Pennsylvania Supreme Court Affirms Title Washing

On July 19, in Herder Spring Hunting Club v. Keller (Case No. 5 MAP 2015), the Pennsylvania Supreme Court ruled in a 5-0 decision to confirm the practice of “title washing” of unseated or unimproved land in Pennsylvania. Prior to January 1, 1948, “title washing” occurred through a tax sale of unseated land from which oil, gas and/or minerals (the “subsurface estate”) had been previously severed. If the subsurface estate had not been separately assessed, the tax sale of the unseated land would extinguish the prior severance and vest the tax sale purchaser with full ownership in the surface and subsurface estates. If the oil and gas had been separately assessed, then the tax sale of the surface would have no effect on the subsurface estate. After January 1, 1948, mineral estates were no longer separately assessed from the surface in Pennsylvania and title washing could no longer occur.

In Herder Spring, the Court held that a 1935 tax sale for unseated land which was subject to an unassessed 1899 subsurface severance conveyed both the surface and subsurface estates. Citing prior case law, the Court reasoned that, under the prior tax sale law, taxes on unseated land were against the land itself rather than any particular owner. The law placed a duty on the owner of a severed interest to notify the taxing authorities. Tax commissioners had no duty to search the deed records to discover severances relating to unimproved lands. Therefore, if the subsurface was never separately assessed, then the property would be assessed and taxed as a whole, and a tax sale thereunder would encompass the entire estate. Additionally, the Court pointed out that owners of the mineral estate had two years to challenge the tax sale or redeem the property, but failed to do so. The Court also rejected the Appellants’ due process and estoppel by deed argument.

The Court limited its holding in Herder Spring to a very narrow subset of cases and noted that its decision would not govern: (i) tax sales for assessments of surface or mineral rights only; (ii) tax sales where severances occurred after the tax assessment; or (iii) situations in which surface owners can meet the adverse possession standard.

Justice Todd filed a concurring opinion agreeing with the majority but for its position on Appellants’ due process claim that notice by publication of the tax sale was inadequate. According to Justice Todd, such claim was waived for purposes of this appeal because it was untimely raised.

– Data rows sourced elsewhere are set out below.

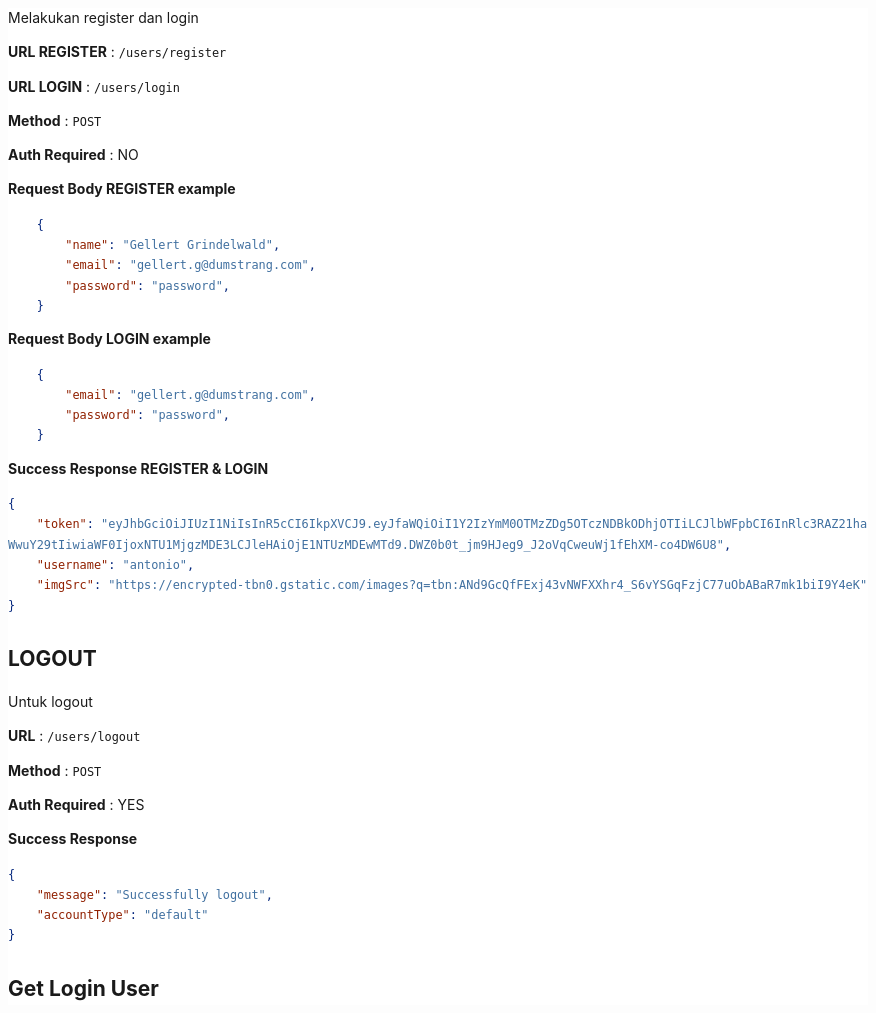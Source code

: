 Melakukan register dan login

**URL REGISTER** : `/users/register`

**URL LOGIN** : `/users/login`

**Method** : `POST`

**Auth Required** : NO

**Request Body REGISTER example**
```json
    {
        "name": "Gellert Grindelwald",
        "email": "gellert.g@dumstrang.com",
        "password": "password",
    }
```
**Request Body LOGIN example**
```json
    {
        "email": "gellert.g@dumstrang.com",
        "password": "password",
    }
```

**Success Response REGISTER & LOGIN**
```json
{
    "token": "eyJhbGciOiJIUzI1NiIsInR5cCI6IkpXVCJ9.eyJfaWQiOiI1Y2IzYmM0OTMzZDg5OTczNDBkODhjOTIiLCJlbWFpbCI6InRlc3RAZ21haWwuY29tIiwiaWF0IjoxNTU1MjgzMDE3LCJleHAiOjE1NTUzMDEwMTd9.DWZ0b0t_jm9HJeg9_J2oVqCweuWj1fEhXM-co4DW6U8",
    "username": "antonio",
    "imgSrc": "https://encrypted-tbn0.gstatic.com/images?q=tbn:ANd9GcQfFExj43vNWFXXhr4_S6vYSGqFzjC77uObABaR7mk1biI9Y4eK"
}
```
## LOGOUT
Untuk logout

**URL** : `/users/logout`

**Method** : `POST`

**Auth Required** : YES

**Success Response**
```json
{
    "message": "Successfully logout",
    "accountType": "default"
}
```

## Get Login User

Pennsylvania Superior Court Issues “Title Wash” Opinion

On May 9, 2014, in the case of Herder Spring Hunting Club v. Keller, the Superior Court of Pennsylvania issued an opinion addressing the termination of outstanding oil and gas interests through a tax sale in Pennsylvania.  The property at issue was subject to a severance of oil and gas rights in 1899, and then later sold in a 1935 tax sale to the Centre County Commissioners.  The appellants argued that the 1935 unseated tax sale extinguished all prior oil and gas interests and was a “title wash” which divested all prior owners of their respective interests.  The Superior Court agreed with the appellants, reversing the trial court and granting summary judgment in their favor.  The Superior Court held that the appellees’ predecessors failed to follow certain procedures in place at the time of the 1935 tax sale that could have preserved their interest in the oil and gas.  This case is the first appellate decision addressing the “title wash” of subsurface property rights since the development of the Marcellus Shale formation in Pennsylvania began.